Aretaon is a genus of stick insects native to Borneo and the Philippine island Palawan.

== Characteristics ==
The species of the genus Aretaon correspond in the habitus typical representatives of the Obrimini and are very similar in appearance to those of the genera Trachyaretaon and Sungaya. Like these, they are wingless in either sex. With a length of approx. 4.7 to 5.4 cm, the males remain smaller than the females which reach length from 7.2 to 8.8 cm. In egg-laying adult females, the abdomen in the middle is clearly thickened in height and width and thus almost circular in cross-section. As with the other genera of the Obriminae, an ovipositor at the end of the abdomen surrounds the actual ovipositor. It is ventral formed from the eighth sternite, which is called the subgenital plate or operculum and dorsally from the eleventh tergum, which here is called the supraanal plate or epiproct. Unlike Trachyaretaon species, they have a pair of distinct spines in the front area of the mesonotum. In the metasternum there are no holes or pits or noticeable slits, which are common for representatives of the genera Brasidas, Euobrimus and Obrimus are typical.

== Distribution ==
The representatives of the genus described so far are native to the Malay part of Borneo. Aretaon asperrimus can be found in the north of the island, in the state of Sabah. In addition, this species is said to be found also on Labuan and on the Philippine island Luzon, more precisely in Benguet. Aretaon muscosus is in the further northwest located state Sarawak, more precisely in the Gunung Mulu National Park, but is also said to occur in Sabah. On the Philippine island Palawan there are further specimens of Aretaon asperrimus, which differ in color from those native to Borneo. Her status was not initially clarified. Their affiliation to Aretaon asperrimus could be proven by genetic analysis published in 2021.

== Taxonomy ==
James Abram Garfield Rehn and his son John William Holman Rehn established the genus Aretaon in 1939 for two by Josef Redtenbacher as Obrimus asperrimus and Obrimus muscosus described species. Type species of the genus is Aretaon asperrimus. The name "Aretaon" is derived from Greek mythology borrowed and denotes, among other things, a defender Troy.
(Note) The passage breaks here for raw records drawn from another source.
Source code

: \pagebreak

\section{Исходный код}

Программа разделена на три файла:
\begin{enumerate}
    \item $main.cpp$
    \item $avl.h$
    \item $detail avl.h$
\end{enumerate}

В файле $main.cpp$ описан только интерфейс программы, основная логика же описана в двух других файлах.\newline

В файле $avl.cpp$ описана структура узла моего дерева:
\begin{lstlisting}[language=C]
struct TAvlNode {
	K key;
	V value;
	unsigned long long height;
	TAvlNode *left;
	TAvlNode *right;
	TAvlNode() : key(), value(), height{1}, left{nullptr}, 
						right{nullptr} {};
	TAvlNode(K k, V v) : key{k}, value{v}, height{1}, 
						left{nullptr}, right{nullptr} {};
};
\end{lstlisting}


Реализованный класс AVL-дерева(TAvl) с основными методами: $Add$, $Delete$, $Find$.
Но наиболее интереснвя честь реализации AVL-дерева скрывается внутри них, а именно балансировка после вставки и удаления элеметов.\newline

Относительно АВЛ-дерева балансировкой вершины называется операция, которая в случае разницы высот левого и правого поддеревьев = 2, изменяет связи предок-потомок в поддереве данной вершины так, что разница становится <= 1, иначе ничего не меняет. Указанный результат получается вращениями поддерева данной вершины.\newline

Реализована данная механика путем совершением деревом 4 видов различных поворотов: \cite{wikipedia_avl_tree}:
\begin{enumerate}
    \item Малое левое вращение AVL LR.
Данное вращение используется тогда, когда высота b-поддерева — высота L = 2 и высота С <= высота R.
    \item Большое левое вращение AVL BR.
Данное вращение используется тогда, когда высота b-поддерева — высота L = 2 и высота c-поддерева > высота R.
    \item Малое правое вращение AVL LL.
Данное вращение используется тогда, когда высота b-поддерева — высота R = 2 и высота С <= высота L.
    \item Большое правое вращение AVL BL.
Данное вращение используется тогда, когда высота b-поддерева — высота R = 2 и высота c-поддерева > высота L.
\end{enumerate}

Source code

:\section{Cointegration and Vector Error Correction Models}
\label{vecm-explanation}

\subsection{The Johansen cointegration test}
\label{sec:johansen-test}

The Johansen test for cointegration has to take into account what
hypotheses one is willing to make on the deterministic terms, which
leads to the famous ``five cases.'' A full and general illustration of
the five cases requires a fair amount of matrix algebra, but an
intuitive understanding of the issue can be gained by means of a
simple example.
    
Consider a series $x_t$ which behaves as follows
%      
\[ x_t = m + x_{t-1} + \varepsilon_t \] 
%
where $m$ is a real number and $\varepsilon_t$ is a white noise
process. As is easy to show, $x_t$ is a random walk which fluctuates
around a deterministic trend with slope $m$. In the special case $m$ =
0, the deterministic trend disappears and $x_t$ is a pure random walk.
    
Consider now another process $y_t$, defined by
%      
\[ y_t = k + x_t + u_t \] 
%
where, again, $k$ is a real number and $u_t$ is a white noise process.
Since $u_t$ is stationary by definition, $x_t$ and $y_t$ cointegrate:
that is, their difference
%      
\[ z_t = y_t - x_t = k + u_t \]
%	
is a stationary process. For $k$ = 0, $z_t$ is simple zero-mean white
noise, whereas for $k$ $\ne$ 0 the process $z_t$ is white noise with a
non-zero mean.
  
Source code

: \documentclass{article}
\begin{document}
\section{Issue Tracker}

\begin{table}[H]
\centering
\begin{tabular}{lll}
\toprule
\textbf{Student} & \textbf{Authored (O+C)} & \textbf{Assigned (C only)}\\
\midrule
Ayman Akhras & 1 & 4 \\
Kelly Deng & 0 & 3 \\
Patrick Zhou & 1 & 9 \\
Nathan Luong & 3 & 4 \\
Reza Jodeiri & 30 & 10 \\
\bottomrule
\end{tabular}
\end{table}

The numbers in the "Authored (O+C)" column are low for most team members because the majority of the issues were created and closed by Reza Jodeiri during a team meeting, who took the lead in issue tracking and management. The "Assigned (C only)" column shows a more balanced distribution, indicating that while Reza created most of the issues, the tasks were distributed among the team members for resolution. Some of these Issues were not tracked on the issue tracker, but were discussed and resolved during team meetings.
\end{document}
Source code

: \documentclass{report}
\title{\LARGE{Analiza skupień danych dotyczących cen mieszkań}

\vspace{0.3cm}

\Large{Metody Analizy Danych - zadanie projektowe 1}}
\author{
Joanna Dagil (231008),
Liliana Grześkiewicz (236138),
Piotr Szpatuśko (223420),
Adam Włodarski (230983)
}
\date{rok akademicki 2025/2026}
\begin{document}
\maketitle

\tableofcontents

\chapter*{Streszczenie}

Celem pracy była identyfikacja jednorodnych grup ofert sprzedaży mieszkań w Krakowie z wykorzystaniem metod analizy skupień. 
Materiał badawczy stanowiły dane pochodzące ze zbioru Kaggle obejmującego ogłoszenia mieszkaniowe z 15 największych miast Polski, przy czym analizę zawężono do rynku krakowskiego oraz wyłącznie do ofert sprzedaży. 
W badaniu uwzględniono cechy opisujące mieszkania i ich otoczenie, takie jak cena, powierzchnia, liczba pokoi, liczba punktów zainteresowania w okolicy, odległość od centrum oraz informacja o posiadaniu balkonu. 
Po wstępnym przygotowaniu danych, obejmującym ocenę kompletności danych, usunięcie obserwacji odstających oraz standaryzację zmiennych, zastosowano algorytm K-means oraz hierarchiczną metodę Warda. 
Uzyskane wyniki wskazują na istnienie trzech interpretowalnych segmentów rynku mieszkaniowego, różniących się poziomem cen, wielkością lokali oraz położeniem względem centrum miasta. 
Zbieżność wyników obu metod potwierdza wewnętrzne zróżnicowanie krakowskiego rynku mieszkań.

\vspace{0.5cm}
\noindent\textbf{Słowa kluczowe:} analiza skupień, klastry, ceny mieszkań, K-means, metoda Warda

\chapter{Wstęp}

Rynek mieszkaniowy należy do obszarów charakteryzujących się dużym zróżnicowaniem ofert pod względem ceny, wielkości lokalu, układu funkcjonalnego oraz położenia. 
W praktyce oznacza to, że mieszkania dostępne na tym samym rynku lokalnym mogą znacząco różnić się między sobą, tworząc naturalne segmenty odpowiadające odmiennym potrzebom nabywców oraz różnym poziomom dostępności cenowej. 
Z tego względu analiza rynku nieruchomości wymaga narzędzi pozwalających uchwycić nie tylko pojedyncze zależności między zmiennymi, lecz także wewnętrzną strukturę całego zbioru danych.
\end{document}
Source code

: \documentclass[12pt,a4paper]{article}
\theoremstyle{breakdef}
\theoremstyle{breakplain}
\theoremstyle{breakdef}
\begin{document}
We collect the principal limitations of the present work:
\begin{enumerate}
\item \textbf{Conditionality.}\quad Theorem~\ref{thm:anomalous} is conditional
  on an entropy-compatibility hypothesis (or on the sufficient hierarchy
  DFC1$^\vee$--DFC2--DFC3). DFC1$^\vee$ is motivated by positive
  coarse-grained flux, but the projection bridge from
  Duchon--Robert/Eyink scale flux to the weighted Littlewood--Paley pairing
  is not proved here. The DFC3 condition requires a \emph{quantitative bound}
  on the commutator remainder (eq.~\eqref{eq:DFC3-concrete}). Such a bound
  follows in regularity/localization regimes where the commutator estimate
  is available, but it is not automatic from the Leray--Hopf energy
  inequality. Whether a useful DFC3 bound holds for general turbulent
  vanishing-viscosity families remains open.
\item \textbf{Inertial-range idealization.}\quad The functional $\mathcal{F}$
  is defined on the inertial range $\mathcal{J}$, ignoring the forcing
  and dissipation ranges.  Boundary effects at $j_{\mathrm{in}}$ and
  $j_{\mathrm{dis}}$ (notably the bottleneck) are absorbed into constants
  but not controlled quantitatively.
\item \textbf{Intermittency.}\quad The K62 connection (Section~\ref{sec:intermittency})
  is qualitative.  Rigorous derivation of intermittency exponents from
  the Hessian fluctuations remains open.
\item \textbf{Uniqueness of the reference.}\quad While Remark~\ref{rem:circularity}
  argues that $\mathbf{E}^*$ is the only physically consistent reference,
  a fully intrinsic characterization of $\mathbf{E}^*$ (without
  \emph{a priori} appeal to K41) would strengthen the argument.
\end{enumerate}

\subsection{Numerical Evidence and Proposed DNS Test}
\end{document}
Since the description of Aretaon muscosus was only based on a few very spine and very rich in lobes, 4.7 to 6.4 cm long nymphs, their species status was long controversial. As early as 1935 Klaus Günther considered that these animals could be nymphs of Aretaon asperrimus. However, because of the pronounced spines and lobes of the smaller specimens, he considered this to be unlikely. Also Philip Edward Bragg, who had already made the experience that the spines and lobes adult of the Aretaon asperrimus is significantly reduced, mentioned this possibility in 2001, holding a synonymization but for too hasty. In 2004 Oliver Zompro also mentioned that Aretaeon muscosus is very likely a synonym for Aretaon asperrimus. Daniel Otte and Paul D. Brock finally used Aretaeon muscosus as a synonym in 2005. As a result Aretaon became a monotypic genus. Francis Seow-Choen revalidated the species in 2016 because its types match perfectly with the specimens he found from the Gunung Mulu National Park.

== Terraristic ==
As early as 1992 and 1996, Aretaon asperrimus was introduced for terraristics. Both stocks were collected at Kinabalu. The Phasmid Study Group gave this the PSG number 118. Another, color-distinguishable, sexual strain goes into fertilized female, which Joachim Bresseel collected in 2010 on Mount Gantung on Palawan. It was initially called Aretaon sp. 'Palawan' and received the PSG number 329. Since its identification in 2021 it has been referred to as Aretaon asperrimus 'Palawan'.

In July 2014 Albert Kang collected another species in the Gunung Mulu National Park, which Thierry Heitzmann was able to breed successfully in 2015. The resulting stock is parthenogenetic and is called Aretaon sp. 'Mulu'. The species corresponds both in its appearance and in its locality to the specimens identified by Francis Seow-Choen as Aretaeon muscosus.